Reputation: 7141
Im having a problem with a BufferedWriter. I am reading in a 50,000 word wordlist, using a stemming algorithm and creating a new wordlist that just contains the word stems. Instead of this new file containing any stems however it litrally just contains:
-
Here is my code:
public static void main(String[] args) {
BufferedReader reader=null;
BufferedWriter writer=null;
try {
writer = new BufferedWriter(new FileWriter(new File("src/newwordlist.txt")));
HashSet<String> db = new HashSet<String>();
reader = new BufferedReader(new InputStreamReader(new FileInputStream("src/wordlist"),"UTF-8"));
String word;
int i=0;
while ((word=reader.readLine())!=null) {
i++;
Stemmer s= new Stemmer();
s.addword(word);
s.stem();
String stem =s.toString();
if(!db.contains(stem)){
db.add(stem);
writer.write(stem);
//System.out.println(stem);
}
}
System.out.println("Reduced file from " + i + " words to " + db.size());
reader.close();
writer.close();
} catch (IOException e1) {
e1.printStackTrace();
}
}
The output i get on the console is:
Reduced file from 58110 words to 28201
So i know its working. Ive also tried changing writer.write(stem);
to writer.write("hi");
and I still get the same output in newwordlist.txt
.
I know its no fault of the Stemmer class, Ive tried outputting the stem string (where I commented the code) and that produced the correct output to console so the fault must be with the writer but I dont understand what.
Edit 1
I simplified to code to:
BufferedReader reader=null;
BufferedWriter writer=null;
try {
writer = new BufferedWriter(new FileWriter(new File("src/newwordlist.txt")));
HashSet<String> db = new HashSet<String>();
reader = new BufferedReader(new InputStreamReader(new FileInputStream("src/wordlist.txt"),"UTF-8"));
String word;
int i=0;
while ((word=reader.readLine())!=null) {
i++;
if(!db.contains(word)){
db.add(word);
writer.write("hi");
}
}
System.out.println("Reduced file from " + i + " words to " + db.size());
reader.close();
writer.close();
} catch (IOException e1) {
e1.printStackTrace();
}
Now i get console output:
Reduced file from 58110 words to 58109
But the output file is still blank
Upvotes: 1
Views: 572
Reputation: 718798
I would expect the code as given in the Question to produce a file that consists of one line, consisting of all of the "stems" concatenated. (Or in the "hi" version, one line consisting of "hihihi...." repeated a large number of times.)

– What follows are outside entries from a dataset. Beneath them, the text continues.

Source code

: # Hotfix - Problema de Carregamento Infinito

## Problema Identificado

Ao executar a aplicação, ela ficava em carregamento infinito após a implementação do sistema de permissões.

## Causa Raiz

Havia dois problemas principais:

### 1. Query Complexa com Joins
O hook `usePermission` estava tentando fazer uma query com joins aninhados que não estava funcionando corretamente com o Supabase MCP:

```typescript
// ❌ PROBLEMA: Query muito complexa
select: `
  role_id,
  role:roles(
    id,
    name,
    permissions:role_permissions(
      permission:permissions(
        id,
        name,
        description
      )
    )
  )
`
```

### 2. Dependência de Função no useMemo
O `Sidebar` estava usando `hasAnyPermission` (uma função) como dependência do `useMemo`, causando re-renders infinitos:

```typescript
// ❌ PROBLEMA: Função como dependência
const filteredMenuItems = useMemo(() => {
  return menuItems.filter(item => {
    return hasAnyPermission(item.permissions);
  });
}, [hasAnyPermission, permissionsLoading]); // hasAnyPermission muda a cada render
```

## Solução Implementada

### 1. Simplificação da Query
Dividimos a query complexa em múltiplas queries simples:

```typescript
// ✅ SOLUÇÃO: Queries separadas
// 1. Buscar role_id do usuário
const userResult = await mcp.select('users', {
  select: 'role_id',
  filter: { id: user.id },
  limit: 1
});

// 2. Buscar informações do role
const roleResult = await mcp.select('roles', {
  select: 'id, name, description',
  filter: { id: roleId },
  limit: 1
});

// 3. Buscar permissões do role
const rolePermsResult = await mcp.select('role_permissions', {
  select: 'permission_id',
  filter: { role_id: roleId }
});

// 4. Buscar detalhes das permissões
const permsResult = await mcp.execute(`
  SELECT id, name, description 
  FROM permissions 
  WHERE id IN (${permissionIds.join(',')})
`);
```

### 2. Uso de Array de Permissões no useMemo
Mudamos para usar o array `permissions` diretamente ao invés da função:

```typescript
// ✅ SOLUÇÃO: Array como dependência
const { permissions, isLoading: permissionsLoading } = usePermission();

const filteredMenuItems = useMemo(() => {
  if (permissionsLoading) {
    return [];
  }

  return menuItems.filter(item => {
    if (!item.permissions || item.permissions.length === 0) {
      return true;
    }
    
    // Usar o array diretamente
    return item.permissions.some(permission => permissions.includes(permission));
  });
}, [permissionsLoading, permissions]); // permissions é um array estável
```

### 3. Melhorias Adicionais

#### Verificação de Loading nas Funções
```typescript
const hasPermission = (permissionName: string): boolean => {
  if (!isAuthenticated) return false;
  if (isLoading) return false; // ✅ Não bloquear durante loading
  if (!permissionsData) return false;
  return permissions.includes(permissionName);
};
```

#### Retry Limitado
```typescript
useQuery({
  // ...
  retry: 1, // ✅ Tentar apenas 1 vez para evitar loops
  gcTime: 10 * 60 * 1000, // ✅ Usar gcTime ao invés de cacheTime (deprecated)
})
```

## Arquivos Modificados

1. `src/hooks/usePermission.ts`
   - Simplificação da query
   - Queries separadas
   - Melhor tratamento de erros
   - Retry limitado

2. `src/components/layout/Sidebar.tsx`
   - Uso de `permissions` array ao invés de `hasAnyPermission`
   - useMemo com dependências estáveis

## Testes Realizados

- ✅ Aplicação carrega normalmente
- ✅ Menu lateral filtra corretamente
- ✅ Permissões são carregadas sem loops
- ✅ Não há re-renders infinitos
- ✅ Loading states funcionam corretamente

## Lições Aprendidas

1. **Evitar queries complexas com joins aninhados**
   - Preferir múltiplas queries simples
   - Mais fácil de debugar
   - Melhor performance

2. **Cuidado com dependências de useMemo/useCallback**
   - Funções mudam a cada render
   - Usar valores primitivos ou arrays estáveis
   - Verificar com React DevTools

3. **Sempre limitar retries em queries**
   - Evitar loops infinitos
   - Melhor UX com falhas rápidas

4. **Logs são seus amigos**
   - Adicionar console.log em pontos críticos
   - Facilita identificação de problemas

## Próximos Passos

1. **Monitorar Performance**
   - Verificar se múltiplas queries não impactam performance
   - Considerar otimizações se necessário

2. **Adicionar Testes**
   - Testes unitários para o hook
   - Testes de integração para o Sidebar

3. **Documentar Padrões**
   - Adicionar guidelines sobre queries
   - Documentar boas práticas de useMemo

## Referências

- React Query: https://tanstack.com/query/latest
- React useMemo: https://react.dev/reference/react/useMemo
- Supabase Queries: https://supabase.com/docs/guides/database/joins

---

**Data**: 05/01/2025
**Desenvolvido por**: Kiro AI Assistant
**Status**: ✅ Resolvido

It is conceivable that whatever you are using to view the file cannot cope with an input file that consists of many thousands of characters ... and no end-of-line.
Change
writer.write(stem);
to
writer.write(stem);
writer.write(EOL);
where EOL is the platform specific end-of-line sequence.
Assuming you are using Java 7, it would be better to use try-with-resource to make sure that the output stream is always closed / flushed, even if there is an error:
public static void main(String[] args) {
try (BufferedReader reader = new BufferedReader(
new InputStreamReader(new FileInputStream("src/wordlist"), "UTF-8"));
BufferedWriter writer = new BufferedWriter(new FileWriter(
new File("src/newwordlist.txt")));
HashSet<String> db = new HashSet<>();
String EOL = System.getProperty("line.separator");
String word;
int i = 0;
while ((word = reader.readLine()) != null) {
i++;
Stemmer s = new Stemmer();
s.addword(word);
s.stem();
String stem = s.toString();
if (db.add(stem)) {
writer.write(stem);
writer.write(EOL);
}
}
System.out.println("Reduced file from " + i + " words to " + db.size());
} catch (IOException e1) {
e1.printStackTrace();
}
}
(I tidied up a couple of other things too ...)
Upvotes: 1
Reputation: 827
According to the Java documentation you need to use BufferedWriter.write() as follows:
write(string,offset,length);
so try:
writer.write(stem,0,stem.length());
Upvotes: 1
Reputation: 18445
Works for me. Is this your exact class, did you edit it before pasting in?
wordlist;
the
cat
sat
on
the
mat
newwordlist.txt;
thecatsatonmat
My Stemmer
just returns the word you gave it.
public class Stemmer {
private String word;
public void addword(String word) {
this.word = word;
}
public void stem() {
// TODO Auto-generated method stub
}
@Override
public String toString() {
return word;
}
}
Upvotes: 1
Reputation: 533510
When I run your edited code I get one line with
hihihihihihihihihihihihihi ............
As expected.
Perhaps you intended to add newline characters line this.
if(!db.contains(word)){
db.add(word);
writer.write(word);
writer.write("\n");
}
Upvotes: 0
Reputation: 3842
The reason you get Reduced file from 58110 words to 58109
console output is that you only have one System.out.println
statement after the loop.
The writer should write words only to the output file src/newwordlist.txt
and not to the console. If you want your program to output words to the console add additional System.out.println(word)
after writer.write("hi");
Hope this helps...
Upvotes: 1